--- START ---

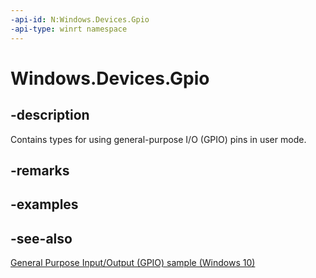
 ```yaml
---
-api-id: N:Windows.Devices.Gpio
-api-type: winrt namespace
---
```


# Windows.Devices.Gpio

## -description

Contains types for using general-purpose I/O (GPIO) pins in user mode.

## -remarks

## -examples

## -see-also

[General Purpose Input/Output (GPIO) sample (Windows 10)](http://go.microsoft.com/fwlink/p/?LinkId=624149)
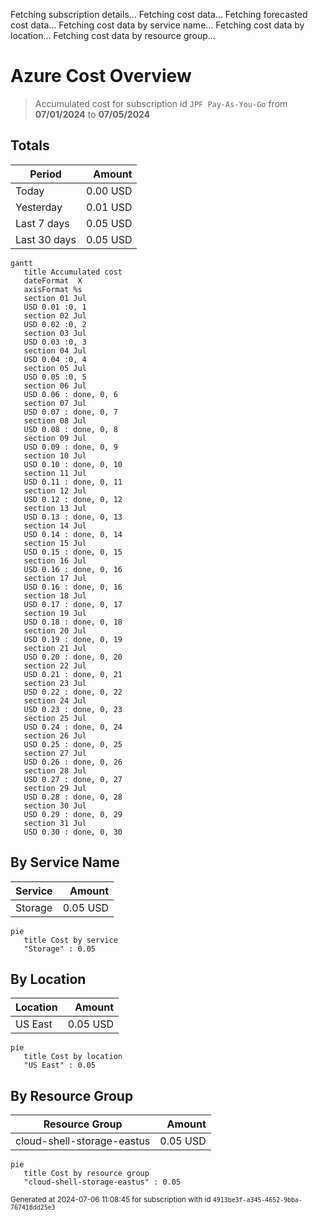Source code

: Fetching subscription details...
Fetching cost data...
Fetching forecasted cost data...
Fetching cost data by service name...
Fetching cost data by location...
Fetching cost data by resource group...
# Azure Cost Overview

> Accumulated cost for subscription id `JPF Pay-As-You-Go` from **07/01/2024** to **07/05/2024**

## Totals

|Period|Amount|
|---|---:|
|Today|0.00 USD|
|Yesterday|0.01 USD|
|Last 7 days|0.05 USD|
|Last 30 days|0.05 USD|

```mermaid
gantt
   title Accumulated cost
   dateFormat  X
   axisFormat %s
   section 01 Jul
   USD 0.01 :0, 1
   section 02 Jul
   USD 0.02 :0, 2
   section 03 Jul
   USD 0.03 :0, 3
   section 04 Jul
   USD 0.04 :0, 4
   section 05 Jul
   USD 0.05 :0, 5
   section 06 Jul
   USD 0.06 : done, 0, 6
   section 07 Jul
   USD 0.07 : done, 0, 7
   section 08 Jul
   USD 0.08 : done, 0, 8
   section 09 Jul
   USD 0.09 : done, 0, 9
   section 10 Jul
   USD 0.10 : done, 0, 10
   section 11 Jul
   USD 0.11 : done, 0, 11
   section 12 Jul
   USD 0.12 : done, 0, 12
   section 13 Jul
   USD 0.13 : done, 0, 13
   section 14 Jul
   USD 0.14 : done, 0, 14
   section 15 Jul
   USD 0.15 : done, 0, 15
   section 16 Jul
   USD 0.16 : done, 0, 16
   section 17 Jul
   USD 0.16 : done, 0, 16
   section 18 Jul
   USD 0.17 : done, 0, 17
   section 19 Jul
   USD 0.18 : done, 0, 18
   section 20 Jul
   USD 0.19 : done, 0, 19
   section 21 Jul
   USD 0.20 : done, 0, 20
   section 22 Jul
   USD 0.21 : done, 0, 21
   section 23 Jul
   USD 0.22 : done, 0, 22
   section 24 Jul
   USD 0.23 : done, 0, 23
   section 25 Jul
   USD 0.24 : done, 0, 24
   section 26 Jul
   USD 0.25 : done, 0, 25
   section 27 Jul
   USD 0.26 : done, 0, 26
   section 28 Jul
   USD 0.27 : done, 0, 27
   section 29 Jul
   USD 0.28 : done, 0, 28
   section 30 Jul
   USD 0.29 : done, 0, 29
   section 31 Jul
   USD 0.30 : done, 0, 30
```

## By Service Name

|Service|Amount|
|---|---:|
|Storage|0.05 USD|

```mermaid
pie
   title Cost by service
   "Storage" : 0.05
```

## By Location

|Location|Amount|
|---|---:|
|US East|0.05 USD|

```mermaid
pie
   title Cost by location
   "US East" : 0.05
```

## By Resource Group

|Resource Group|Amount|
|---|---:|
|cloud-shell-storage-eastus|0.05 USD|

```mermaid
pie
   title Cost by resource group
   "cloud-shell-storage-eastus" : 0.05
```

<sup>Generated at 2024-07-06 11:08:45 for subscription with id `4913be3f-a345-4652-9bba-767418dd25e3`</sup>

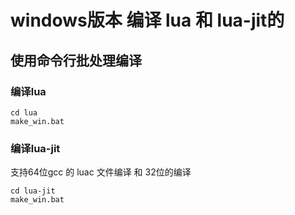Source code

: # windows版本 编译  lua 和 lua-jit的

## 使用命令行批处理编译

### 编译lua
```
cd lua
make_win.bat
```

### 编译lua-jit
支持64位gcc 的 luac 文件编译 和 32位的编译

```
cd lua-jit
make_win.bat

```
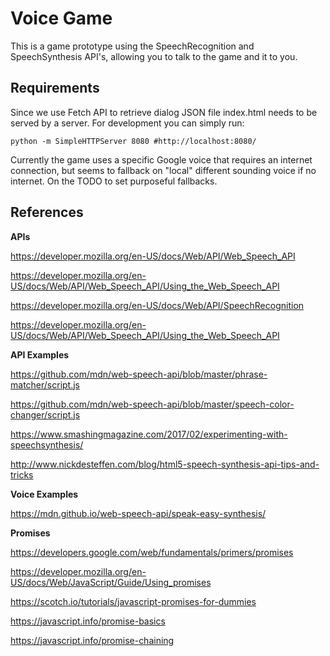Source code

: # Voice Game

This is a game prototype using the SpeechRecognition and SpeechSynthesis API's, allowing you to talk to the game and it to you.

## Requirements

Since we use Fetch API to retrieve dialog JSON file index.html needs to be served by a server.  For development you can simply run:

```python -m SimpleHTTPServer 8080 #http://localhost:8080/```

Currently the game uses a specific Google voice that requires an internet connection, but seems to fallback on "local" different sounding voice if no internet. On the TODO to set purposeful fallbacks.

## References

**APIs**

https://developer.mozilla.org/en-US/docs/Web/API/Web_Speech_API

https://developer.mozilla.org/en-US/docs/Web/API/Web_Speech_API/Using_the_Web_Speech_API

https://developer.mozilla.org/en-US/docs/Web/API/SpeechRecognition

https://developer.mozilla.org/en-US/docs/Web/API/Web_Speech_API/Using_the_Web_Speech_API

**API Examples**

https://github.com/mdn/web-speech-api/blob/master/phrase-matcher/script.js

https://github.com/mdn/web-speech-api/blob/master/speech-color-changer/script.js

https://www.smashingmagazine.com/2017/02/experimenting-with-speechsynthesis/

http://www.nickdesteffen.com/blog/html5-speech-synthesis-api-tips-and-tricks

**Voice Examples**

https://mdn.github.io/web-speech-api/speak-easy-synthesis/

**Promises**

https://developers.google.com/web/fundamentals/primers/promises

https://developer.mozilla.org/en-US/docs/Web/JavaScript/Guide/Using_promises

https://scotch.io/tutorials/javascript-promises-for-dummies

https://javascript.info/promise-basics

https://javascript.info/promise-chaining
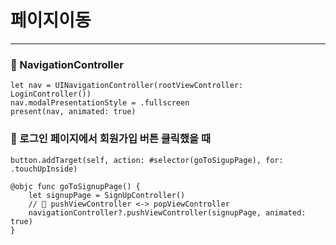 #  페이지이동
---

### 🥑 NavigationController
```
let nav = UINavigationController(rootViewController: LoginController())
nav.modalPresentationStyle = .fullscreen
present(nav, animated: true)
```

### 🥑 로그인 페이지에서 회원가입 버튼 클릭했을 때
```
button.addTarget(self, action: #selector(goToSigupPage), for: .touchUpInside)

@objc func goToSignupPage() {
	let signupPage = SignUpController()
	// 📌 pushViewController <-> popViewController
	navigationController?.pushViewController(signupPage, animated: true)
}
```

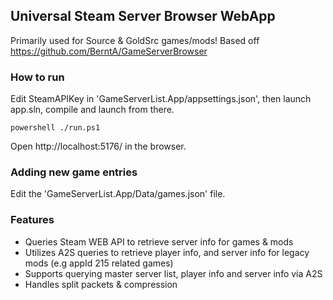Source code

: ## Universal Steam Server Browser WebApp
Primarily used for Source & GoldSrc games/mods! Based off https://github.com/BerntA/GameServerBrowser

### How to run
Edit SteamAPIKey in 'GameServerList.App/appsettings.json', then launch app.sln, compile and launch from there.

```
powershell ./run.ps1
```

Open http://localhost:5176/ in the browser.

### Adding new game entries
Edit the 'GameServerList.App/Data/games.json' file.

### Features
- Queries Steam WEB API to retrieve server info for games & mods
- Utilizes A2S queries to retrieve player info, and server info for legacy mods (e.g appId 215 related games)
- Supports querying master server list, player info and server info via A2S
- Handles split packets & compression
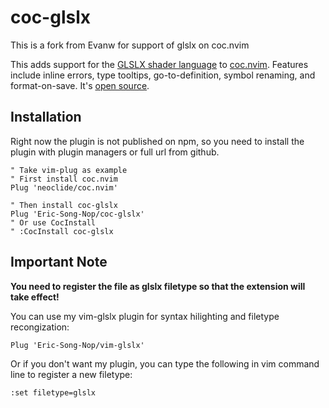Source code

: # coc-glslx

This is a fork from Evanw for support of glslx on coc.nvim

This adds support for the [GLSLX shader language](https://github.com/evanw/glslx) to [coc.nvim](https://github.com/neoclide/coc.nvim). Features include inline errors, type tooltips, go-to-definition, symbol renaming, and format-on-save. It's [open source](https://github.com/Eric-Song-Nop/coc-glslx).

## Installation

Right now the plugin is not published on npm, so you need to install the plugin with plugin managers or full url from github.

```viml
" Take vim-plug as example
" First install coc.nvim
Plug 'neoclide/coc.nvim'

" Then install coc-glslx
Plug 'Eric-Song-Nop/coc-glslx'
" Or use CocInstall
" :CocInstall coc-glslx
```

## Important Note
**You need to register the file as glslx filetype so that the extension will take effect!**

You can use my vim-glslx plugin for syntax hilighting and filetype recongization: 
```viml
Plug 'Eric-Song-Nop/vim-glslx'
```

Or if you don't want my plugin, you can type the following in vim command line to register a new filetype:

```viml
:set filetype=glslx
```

--- END ---
--- START ---

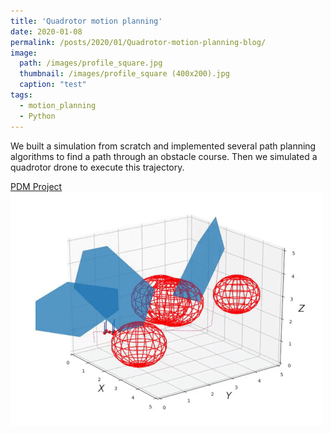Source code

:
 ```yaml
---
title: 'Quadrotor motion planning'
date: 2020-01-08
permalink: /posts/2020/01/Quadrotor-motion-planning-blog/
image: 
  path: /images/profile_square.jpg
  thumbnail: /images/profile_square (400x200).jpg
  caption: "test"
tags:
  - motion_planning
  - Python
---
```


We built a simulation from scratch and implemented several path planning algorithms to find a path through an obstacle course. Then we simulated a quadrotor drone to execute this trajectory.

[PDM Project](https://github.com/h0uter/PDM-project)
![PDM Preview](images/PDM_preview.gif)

--- END ---
--- START ---

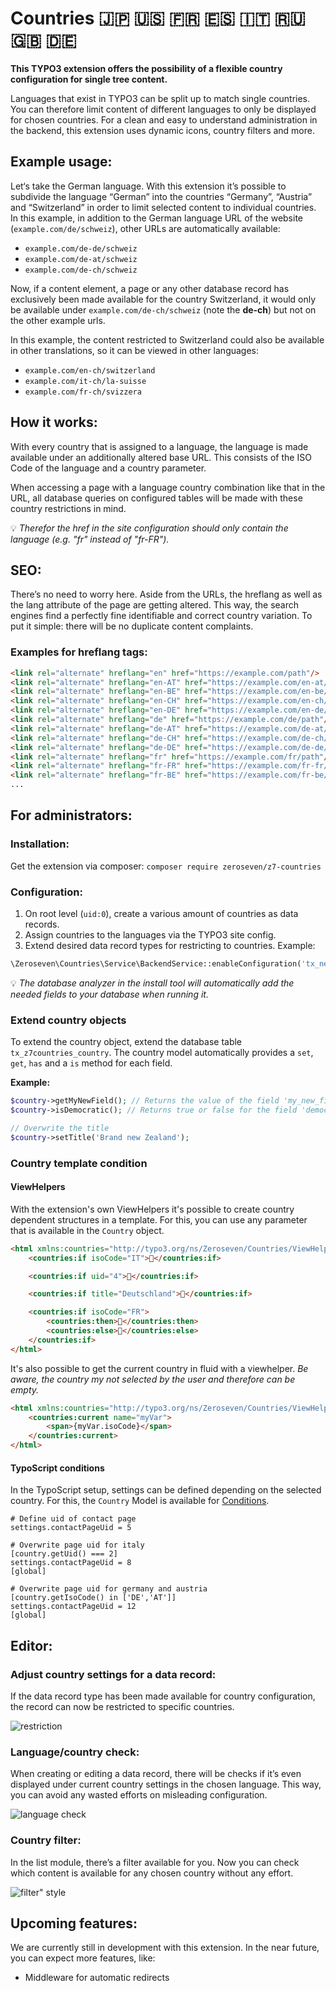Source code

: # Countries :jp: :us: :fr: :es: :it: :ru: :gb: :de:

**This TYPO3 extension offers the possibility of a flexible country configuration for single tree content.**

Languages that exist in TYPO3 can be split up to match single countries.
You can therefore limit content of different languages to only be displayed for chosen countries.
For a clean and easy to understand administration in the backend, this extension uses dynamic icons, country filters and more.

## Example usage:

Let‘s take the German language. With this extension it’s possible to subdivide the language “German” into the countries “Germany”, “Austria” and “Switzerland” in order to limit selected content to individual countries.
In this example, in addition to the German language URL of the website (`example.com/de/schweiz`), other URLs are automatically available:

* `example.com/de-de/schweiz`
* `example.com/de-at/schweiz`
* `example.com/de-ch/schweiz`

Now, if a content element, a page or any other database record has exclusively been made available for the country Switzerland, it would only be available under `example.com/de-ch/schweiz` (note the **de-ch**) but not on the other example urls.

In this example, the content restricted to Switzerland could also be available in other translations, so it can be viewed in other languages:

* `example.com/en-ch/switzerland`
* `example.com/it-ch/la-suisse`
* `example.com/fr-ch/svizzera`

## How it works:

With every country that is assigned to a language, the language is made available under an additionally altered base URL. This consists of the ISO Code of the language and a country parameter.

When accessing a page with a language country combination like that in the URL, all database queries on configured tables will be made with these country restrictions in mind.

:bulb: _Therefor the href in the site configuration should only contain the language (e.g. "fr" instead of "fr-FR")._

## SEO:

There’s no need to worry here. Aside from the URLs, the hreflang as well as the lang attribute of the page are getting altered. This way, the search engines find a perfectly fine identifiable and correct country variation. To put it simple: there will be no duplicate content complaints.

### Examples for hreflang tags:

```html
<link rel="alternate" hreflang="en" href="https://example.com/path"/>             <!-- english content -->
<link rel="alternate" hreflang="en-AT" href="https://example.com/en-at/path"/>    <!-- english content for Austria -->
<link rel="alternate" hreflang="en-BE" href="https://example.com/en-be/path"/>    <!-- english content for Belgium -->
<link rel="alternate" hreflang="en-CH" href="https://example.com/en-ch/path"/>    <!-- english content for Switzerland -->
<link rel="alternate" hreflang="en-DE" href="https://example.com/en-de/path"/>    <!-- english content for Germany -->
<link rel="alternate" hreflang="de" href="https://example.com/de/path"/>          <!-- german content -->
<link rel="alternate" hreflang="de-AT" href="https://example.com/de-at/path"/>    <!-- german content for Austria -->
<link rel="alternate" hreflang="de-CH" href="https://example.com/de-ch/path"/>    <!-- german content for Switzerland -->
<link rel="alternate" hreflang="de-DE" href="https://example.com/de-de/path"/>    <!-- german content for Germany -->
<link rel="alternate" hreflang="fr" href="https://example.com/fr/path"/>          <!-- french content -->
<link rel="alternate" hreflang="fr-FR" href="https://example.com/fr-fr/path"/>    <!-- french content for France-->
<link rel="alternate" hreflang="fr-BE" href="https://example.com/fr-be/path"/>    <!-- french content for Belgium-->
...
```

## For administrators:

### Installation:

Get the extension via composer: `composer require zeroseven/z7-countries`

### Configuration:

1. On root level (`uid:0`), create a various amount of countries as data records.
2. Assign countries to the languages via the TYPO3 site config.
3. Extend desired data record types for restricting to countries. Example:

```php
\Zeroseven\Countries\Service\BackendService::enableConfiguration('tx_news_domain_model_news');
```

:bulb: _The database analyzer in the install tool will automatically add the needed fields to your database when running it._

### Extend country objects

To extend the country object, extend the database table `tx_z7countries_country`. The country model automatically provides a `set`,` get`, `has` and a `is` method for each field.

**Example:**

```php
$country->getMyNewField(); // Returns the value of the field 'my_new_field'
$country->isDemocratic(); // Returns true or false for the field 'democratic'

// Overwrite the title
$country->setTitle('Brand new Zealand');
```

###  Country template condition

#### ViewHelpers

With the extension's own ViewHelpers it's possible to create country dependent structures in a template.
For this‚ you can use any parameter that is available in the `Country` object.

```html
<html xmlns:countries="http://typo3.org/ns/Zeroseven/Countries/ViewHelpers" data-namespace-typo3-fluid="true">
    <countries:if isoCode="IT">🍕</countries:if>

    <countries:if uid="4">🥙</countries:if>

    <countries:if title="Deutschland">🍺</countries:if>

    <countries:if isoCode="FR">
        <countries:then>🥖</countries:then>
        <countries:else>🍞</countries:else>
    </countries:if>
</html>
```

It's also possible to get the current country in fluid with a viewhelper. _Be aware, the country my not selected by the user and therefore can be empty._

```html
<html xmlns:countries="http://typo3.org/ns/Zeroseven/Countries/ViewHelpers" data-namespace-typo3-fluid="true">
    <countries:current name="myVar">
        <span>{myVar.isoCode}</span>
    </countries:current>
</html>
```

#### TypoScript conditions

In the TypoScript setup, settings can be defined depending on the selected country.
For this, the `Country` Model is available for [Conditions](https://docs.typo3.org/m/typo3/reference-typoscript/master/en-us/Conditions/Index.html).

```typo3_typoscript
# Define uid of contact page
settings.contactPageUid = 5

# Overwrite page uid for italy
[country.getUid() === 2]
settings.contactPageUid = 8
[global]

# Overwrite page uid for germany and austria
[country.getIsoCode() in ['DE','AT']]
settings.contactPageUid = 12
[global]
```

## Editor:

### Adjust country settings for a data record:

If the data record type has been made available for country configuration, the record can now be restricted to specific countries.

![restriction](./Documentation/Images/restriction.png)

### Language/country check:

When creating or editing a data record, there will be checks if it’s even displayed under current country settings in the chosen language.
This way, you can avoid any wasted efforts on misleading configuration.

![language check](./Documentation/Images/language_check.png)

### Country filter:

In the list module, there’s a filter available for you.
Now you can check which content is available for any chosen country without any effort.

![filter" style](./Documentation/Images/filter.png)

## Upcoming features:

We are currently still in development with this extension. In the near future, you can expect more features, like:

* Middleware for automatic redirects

--- END ---

▸ **Exercise prompt**: Where a line of the records has the string "Eric", return that line.

▸ **Response to the task**:
This adds support for the [GLSLX shader language](https://github.com/evanw/glslx) to [coc.nvim](https://github.com/neoclide/coc.nvim). Features include inline errors, type tooltips, go-to-definition, symbol renaming, and format-on-save. It's [open source](https://github.com/Eric-Song-Nop/coc-glslx).
Plug 'Eric-Song-Nop/coc-glslx'
Plug 'Eric-Song-Nop/vim-glslx'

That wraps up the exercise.